EXERCISE OBJECTIVE –
Copy the data exactly. Leave nothing out.

*** Opening DATA FOR THIS EXERCISE ***

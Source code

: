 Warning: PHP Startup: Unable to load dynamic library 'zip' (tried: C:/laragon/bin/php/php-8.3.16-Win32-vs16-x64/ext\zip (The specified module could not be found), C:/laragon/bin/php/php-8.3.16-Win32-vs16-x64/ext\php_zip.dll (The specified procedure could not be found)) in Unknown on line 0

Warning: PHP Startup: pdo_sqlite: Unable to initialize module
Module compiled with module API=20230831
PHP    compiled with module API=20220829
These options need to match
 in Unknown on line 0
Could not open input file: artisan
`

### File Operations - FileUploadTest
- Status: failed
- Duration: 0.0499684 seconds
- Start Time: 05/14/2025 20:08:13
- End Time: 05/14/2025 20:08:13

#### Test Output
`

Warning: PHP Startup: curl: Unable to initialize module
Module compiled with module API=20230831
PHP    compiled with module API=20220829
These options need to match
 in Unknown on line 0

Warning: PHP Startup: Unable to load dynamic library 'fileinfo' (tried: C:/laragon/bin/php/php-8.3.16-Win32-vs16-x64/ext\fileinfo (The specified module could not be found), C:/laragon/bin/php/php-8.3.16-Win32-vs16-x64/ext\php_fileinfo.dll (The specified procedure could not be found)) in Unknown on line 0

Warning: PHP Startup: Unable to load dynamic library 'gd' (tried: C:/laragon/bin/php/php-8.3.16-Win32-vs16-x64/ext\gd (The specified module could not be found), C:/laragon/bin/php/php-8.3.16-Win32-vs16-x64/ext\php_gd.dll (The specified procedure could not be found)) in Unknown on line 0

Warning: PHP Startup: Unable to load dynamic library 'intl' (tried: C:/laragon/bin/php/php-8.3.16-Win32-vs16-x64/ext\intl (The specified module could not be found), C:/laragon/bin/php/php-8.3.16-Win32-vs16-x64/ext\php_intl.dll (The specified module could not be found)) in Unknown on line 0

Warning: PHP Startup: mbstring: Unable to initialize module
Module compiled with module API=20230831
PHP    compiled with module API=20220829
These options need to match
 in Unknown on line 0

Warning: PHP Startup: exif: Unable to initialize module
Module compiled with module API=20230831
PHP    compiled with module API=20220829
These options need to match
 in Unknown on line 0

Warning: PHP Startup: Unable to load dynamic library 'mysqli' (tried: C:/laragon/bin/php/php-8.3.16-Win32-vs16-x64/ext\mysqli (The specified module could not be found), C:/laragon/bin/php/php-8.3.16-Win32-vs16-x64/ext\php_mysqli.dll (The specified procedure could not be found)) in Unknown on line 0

*** Closing DATA FOR THIS EXERCISE ***

OUTPUT OF THE EXERCISE –
Source code

: Warning: PHP Startup: Unable to load dynamic library 'zip' (tried: C:/laragon/bin/php/php-8.3.16-Win32-vs16-x64/ext\zip (The specified module could not be found), C:/laragon/bin/php/php-8.3.16-Win32-vs16-x64/ext\php_zip.dll (The specified procedure could not be found)) in Unknown on line 0

Warning: PHP Startup: pdo_sqlite: Unable to initialize module
Module compiled with module API=20230831
PHP    compiled with module API=20220829
These options need to match
 in Unknown on line 0
Could not open input file: artisan
`

### File Operations - FileUploadTest
- Status: failed
- Duration: 0.0499684 seconds
- Start Time: 05/14/2025 20:08:13
- End Time: 05/14/2025 20:08:13

#### Test Output
`

Warning: PHP Startup: curl: Unable to initialize module
Module compiled with module API=20230831
PHP    compiled with module API=20220829
These options need to match
 in Unknown on line 0

Warning: PHP Startup: Unable to load dynamic library 'fileinfo' (tried: C:/laragon/bin/php/php-8.3.16-Win32-vs16-x64/ext\fileinfo (The specified module could not be found), C:/laragon/bin/php/php-8.3.16-Win32-vs16-x64/ext\php_fileinfo.dll (The specified procedure could not be found)) in Unknown on line 0

Warning: PHP Startup: Unable to load dynamic library 'gd' (tried: C:/laragon/bin/php/php-8.3.16-Win32-vs16-x64/ext\gd (The specified module could not be found), C:/laragon/bin/php/php-8.3.16-Win32-vs16-x64/ext\php_gd.dll (The specified procedure could not be found)) in Unknown on line 0

Warning: PHP Startup: Unable to load dynamic library 'intl' (tried: C:/laragon/bin/php/php-8.3.16-Win32-vs16-x64/ext\intl (The specified module could not be found), C:/laragon/bin/php/php-8.3.16-Win32-vs16-x64/ext\php_intl.dll (The specified module could not be found)) in Unknown on line 0

Warning: PHP Startup: mbstring: Unable to initialize module
Module compiled with module API=20230831
PHP    compiled with module API=20220829
These options need to match
 in Unknown on line 0

Warning: PHP Startup: exif: Unable to initialize module
Module compiled with module API=20230831
PHP    compiled with module API=20220829
These options need to match
 in Unknown on line 0

Warning: PHP Startup: Unable to load dynamic library 'mysqli' (tried: C:/laragon/bin/php/php-8.3.16-Win32-vs16-x64/ext\mysqli (The specified module could not be found), C:/laragon/bin/php/php-8.3.16-Win32-vs16-x64/ext\php_mysqli.dll (The specified procedure could not be found)) in Unknown on line 0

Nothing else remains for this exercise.